## PROBLEM TO SOLVE
Please retype the data below line for line and leave out every picture.

## SOURCE RECORDS
----------------------------------------

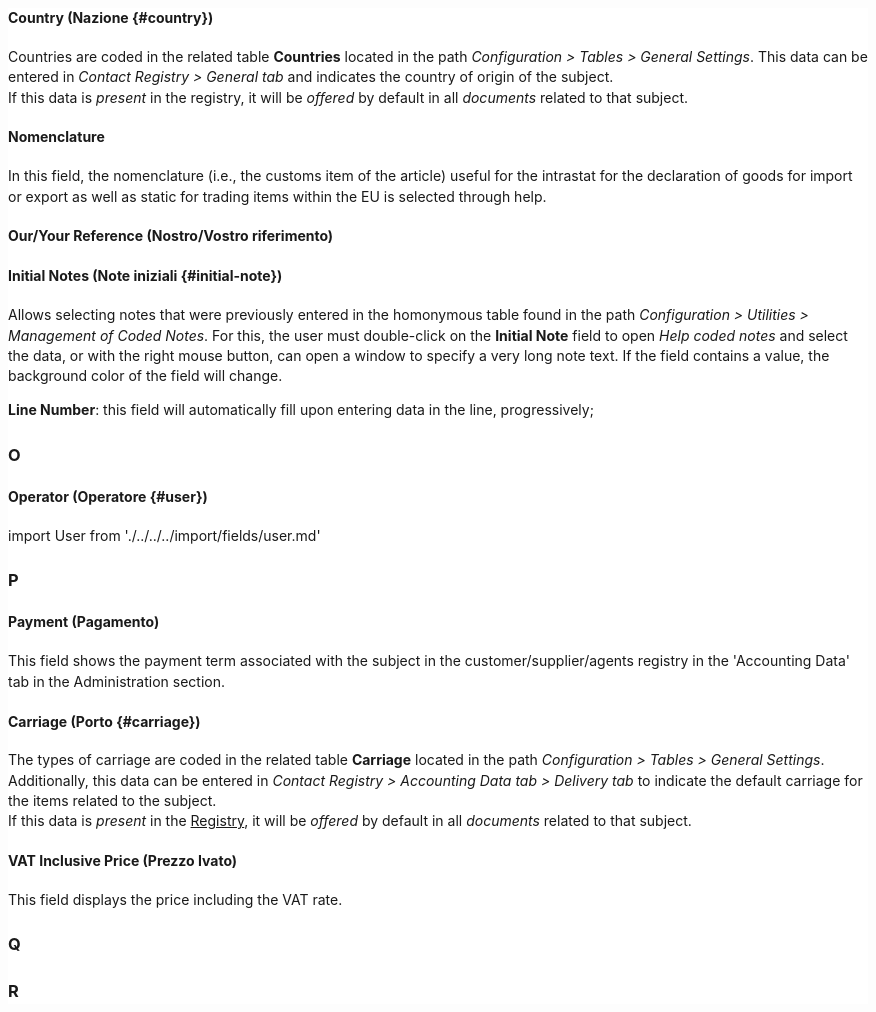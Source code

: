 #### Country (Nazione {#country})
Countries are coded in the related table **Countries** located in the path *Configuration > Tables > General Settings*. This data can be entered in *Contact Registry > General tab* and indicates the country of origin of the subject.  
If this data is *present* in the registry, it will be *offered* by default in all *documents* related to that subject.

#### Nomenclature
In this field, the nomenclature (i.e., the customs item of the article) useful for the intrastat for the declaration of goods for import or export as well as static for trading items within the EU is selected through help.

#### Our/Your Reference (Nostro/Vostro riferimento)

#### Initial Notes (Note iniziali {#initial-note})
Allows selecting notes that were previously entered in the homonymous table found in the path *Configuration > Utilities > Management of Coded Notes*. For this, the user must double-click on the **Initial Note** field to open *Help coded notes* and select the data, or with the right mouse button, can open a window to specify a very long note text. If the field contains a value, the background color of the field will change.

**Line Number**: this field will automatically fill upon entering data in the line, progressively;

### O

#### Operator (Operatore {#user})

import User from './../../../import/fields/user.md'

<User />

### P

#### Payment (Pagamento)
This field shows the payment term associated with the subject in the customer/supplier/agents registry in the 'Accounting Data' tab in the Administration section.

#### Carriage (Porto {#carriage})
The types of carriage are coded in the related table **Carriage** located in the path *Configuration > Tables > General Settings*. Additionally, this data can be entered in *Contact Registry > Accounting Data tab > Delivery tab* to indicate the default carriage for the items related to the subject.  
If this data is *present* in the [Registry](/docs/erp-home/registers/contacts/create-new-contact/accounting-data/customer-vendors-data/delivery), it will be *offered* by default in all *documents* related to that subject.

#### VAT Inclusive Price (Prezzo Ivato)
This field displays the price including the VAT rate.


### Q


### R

----------------------------------------

## EXERCISE SOLUTION
Source code

: #### Country (Nazione {#country})
Countries are coded in the related table **Countries** located in the path *Configuration > Tables > General Settings*. This data can be entered in *Contact Registry > General tab* and indicates the country of origin of the subject.  
If this data is *present* in the registry, it will be *offered* by default in all *documents* related to that subject.

#### Nomenclature
In this field, the nomenclature (i.e., the customs item of the article) useful for the intrastat for the declaration of goods for import or export as well as static for trading items within the EU is selected through help.

#### Our/Your Reference (Nostro/Vostro riferimento)

#### Initial Notes (Note iniziali {#initial-note})
Allows selecting notes that were previously entered in the homonymous table found in the path *Configuration > Utilities > Management of Coded Notes*. For this, the user must double-click on the **Initial Note** field to open *Help coded notes* and select the data, or with the right mouse button, can open a window to specify a very long note text. If the field contains a value, the background color of the field will change.

**Line Number**: this field will automatically fill upon entering data in the line, progressively;

### O

#### Operator (Operatore {#user})

import User from './../../../import/fields/user.md'

<User />

### P

#### Payment (Pagamento)
This field shows the payment term associated with the subject in the customer/supplier/agents registry in the 'Accounting Data' tab in the Administration section.

#### Carriage (Porto {#carriage})
The types of carriage are coded in the related table **Carriage** located in the path *Configuration > Tables > General Settings*. Additionally, this data can be entered in *Contact Registry > Accounting Data tab > Delivery tab* to indicate the default carriage for the items related to the subject.  
If this data is *present* in the [Registry](/docs/erp-home/registers/contacts/create-new-contact/accounting-data/customer-vendors-data/delivery), it will be *offered* by default in all *documents* related to that subject.

#### VAT Inclusive Price (Prezzo Ivato)
This field displays the price including the VAT rate.


### Q


### R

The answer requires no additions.